··· RAW DATA

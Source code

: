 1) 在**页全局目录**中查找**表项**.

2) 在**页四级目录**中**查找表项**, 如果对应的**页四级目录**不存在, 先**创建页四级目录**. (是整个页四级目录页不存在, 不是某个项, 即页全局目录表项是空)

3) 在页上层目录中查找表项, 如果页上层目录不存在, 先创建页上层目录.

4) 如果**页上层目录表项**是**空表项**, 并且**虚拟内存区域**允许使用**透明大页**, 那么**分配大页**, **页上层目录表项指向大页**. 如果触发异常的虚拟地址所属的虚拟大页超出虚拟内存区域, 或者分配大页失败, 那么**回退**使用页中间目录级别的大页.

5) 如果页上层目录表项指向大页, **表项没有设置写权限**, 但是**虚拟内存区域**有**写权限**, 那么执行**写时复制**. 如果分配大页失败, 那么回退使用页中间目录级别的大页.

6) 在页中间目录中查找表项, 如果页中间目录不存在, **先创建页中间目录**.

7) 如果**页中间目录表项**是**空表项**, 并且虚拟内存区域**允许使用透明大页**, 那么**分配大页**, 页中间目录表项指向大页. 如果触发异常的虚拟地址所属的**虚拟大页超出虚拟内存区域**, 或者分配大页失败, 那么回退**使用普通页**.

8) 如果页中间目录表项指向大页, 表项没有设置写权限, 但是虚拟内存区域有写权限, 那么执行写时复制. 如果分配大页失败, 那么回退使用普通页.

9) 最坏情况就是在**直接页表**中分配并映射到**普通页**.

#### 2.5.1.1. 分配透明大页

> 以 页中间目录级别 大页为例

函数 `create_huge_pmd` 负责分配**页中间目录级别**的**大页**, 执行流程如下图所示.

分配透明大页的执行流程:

······
··· RAW DATA

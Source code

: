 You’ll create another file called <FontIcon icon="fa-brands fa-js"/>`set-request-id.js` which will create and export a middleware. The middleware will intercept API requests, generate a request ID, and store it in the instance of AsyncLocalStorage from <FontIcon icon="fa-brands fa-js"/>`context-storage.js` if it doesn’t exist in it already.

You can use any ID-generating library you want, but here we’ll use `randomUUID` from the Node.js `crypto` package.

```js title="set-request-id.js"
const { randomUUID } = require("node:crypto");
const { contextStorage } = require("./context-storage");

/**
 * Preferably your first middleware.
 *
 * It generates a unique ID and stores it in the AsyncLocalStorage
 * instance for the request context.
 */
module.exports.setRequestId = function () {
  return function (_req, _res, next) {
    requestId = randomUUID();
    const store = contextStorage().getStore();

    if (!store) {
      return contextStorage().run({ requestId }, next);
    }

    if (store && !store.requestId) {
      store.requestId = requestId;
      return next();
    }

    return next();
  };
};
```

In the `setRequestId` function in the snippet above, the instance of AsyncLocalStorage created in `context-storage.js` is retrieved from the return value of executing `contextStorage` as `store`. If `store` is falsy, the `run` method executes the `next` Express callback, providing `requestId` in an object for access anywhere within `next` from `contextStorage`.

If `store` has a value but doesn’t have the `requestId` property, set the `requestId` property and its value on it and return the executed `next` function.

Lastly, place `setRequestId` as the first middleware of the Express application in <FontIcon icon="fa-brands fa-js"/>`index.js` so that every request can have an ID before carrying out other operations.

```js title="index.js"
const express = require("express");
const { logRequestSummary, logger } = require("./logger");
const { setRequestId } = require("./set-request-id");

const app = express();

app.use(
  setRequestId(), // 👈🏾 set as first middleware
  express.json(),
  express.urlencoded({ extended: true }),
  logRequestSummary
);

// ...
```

······
··· RAW DATA

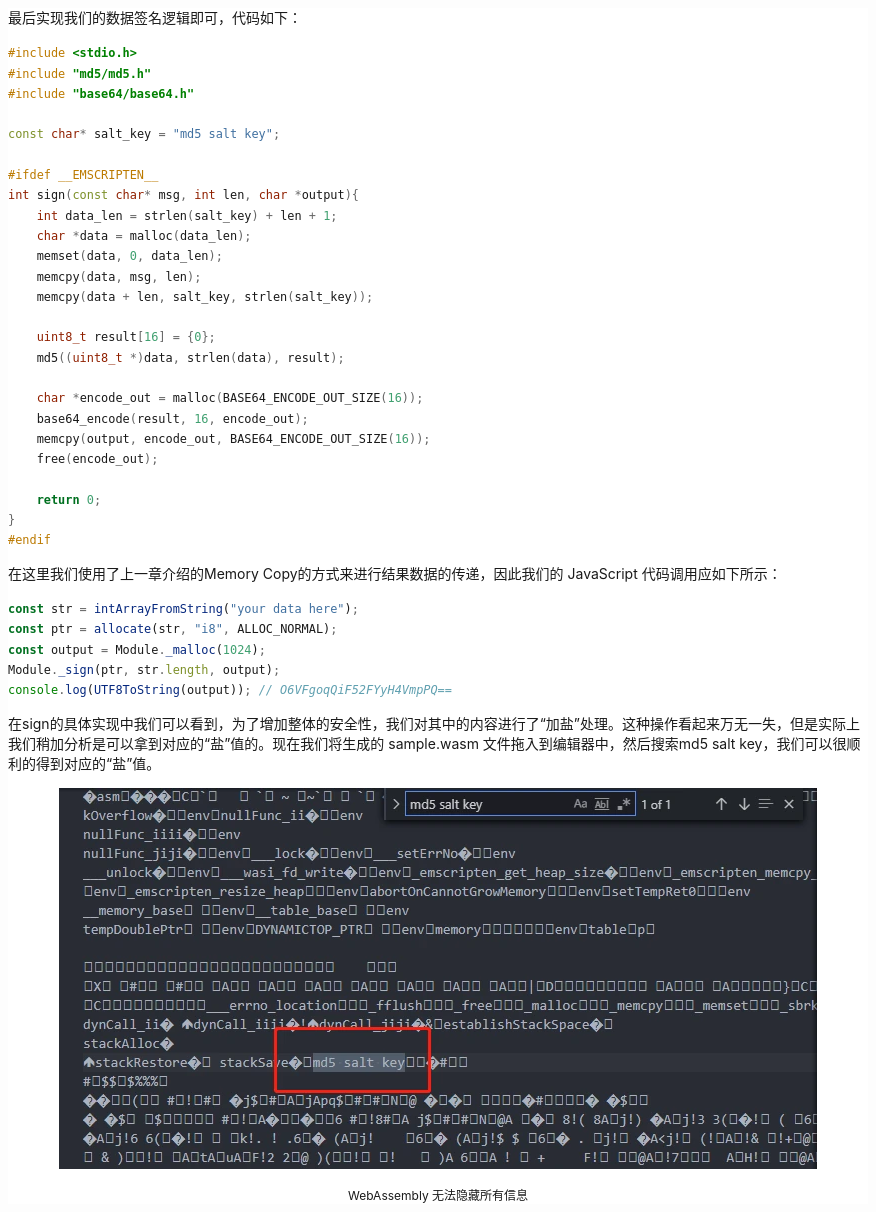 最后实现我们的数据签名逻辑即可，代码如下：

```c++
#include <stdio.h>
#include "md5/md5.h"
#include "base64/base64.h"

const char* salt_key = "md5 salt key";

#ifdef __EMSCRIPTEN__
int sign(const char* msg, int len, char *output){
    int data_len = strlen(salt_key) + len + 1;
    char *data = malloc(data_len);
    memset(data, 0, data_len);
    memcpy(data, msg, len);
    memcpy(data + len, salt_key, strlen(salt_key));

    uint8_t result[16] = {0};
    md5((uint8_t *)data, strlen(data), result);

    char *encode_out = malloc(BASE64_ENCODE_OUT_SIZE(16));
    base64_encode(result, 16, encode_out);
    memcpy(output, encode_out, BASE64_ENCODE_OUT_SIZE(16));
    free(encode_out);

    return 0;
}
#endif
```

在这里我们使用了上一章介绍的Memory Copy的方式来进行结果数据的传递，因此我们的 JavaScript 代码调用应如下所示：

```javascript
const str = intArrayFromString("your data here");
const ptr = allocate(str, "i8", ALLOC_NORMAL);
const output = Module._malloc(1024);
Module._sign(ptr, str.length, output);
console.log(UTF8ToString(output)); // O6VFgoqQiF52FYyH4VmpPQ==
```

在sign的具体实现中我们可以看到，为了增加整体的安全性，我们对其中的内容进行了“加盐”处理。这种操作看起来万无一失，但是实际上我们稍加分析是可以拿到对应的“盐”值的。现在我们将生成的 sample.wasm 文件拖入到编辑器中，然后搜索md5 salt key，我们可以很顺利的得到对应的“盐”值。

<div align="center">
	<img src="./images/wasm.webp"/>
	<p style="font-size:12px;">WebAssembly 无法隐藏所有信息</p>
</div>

······

§ WHAT TO DO:
Locate the word "memcpy" in the records and collect each line it appears in.

§ RESULT OF THE EXERCISE:
    memcpy(data, msg, len);
    memcpy(data + len, salt_key, strlen(salt_key));
    memcpy(output, encode_out, BASE64_ENCODE_OUT_SIZE(16));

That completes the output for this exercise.